On November 22nd, a joint statement by a group of UN experts was released to urge action on one major obstacle: the marketing of breastmilk substitutes, also known as formula. Together, they call upon Member States to implement legal measures to protect babies and mothers from misleading, and often aggressive marketing.
Let’s have a look at some facts:
- Global sales of breast-milk substitutes total US$ 44.8 billion
- In 2019, the number is expected to rise to US$ 70.6 billion
- Of 194 countries analyzed, 135 have some form of legal measure in place related to the International Code of Marketing of Breastmilk Substitutes (also known as the Code)
- However, only 39 countries have laws that enact all provisions of the Code
As one can see, the breastmilk substitute industry is a highly profitable and rapidly growing one, which makes it even more important to establish proper and well-monitored legal frameworks in all States. The UN experts highlight that aggressive and unethical marketing is especially harmful when it’s targeting mothers in developing countries – the most vulnerable of mothers anywhere.
Since the 1970’s, when Nestlé was first accused of misleading marketing of baby foods to new mothers in the Global South (e.g. by giving out “goodie bags” with free samples of formula, and having representatives of the company wearing nurse’s uniforms and pushing formula), the industry has been subjected to harsh criticism.
The criticism continues, and the UN experts remind States of the duties which they are bound to respect and comply with:
“We remind States of their obligations under relevant international human rights treaties to provide all necessary support and protection to mothers and their infants and young children to facilitate optimal feeding practices. States should take all necessary measures to protect, promote, and support breastfeeding, and end the inappropriate promotion of breast-milk substitutes and other foods intended for infants and young children up to the age of 3 years.”
Due to the lack of progress made in the adoption of valid measures to eliminate harmful marketing towards women, the experts highlight the need to hold businesses accountable for the adverse consequences of such marketing practices, and make sure not to “blame the victim” – in this case, mothers.

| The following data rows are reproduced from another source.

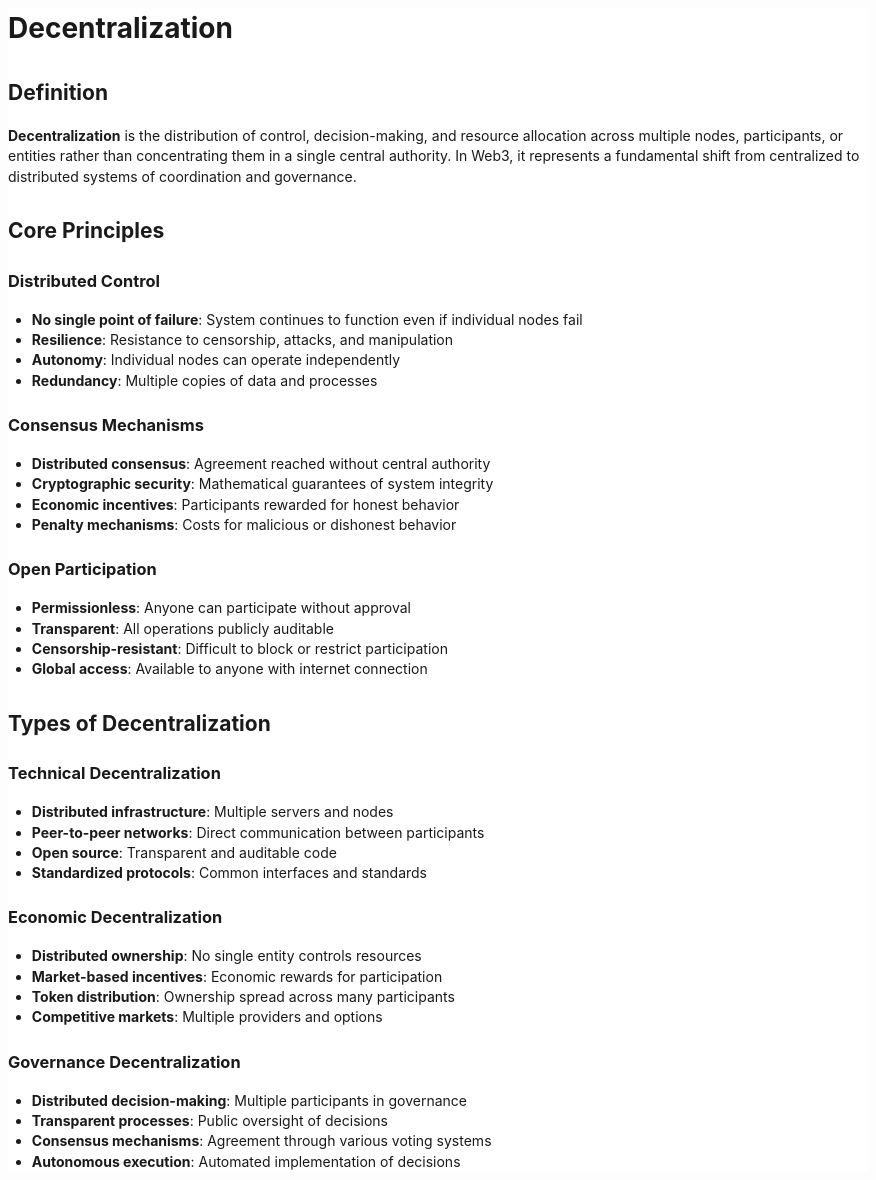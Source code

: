 # Decentralization

## Definition

**Decentralization** is the distribution of control, decision-making, and resource allocation across multiple nodes, participants, or entities rather than concentrating them in a single central authority. In Web3, it represents a fundamental shift from centralized to distributed systems of coordination and governance.

## Core Principles

### Distributed Control
- **No single point of failure**: System continues to function even if individual nodes fail
- **Resilience**: Resistance to censorship, attacks, and manipulation
- **Autonomy**: Individual nodes can operate independently
- **Redundancy**: Multiple copies of data and processes

### Consensus Mechanisms
- **Distributed consensus**: Agreement reached without central authority
- **Cryptographic security**: Mathematical guarantees of system integrity
- **Economic incentives**: Participants rewarded for honest behavior
- **Penalty mechanisms**: Costs for malicious or dishonest behavior

### Open Participation
- **Permissionless**: Anyone can participate without approval
- **Transparent**: All operations publicly auditable
- **Censorship-resistant**: Difficult to block or restrict participation
- **Global access**: Available to anyone with internet connection

## Types of Decentralization

### Technical Decentralization
- **Distributed infrastructure**: Multiple servers and nodes
- **Peer-to-peer networks**: Direct communication between participants
- **Open source**: Transparent and auditable code
- **Standardized protocols**: Common interfaces and standards

### Economic Decentralization
- **Distributed ownership**: No single entity controls resources
- **Market-based incentives**: Economic rewards for participation
- **Token distribution**: Ownership spread across many participants
- **Competitive markets**: Multiple providers and options

### Governance Decentralization
- **Distributed decision-making**: Multiple participants in governance
- **Transparent processes**: Public oversight of decisions
- **Consensus mechanisms**: Agreement through various voting systems
- **Autonomous execution**: Automated implementation of decisions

I like to believe that – worldwide and generally – women want what’s best for their children. Whether or not they decide to breastfeed, proper support and protection need to be available to them, so that they can make informed decisions. The experts alert that women who do not want to, or are not able to breastfeed must not be judged or condemned:
“[I]n cases where a woman cannot breastfeed or is not willing to do so, even after having been duly informed about the benefits of breastfeeding, access to good quality breastmilk substitutes should be regulated and affordable.”
The criticism of the under-regulation of the multi-billion dollar baby milk industry is valid, and the marketing practices used negatively affect women in their choices about how the feed their children. In order to reach the 2025 Global Targets of increasing the rate of exclusive breastfeeding in the first 6 months to at least 50%, countries need to take more action to protect, promote and support breastfeeding as a human right.
The joint statement was issued by the UN Special Rapporteurs on the Right to Food and the Right to Health, the UN Working Group on Discrimination against Women in Law and in Practice, and the UN Committee on the Rights of the Child.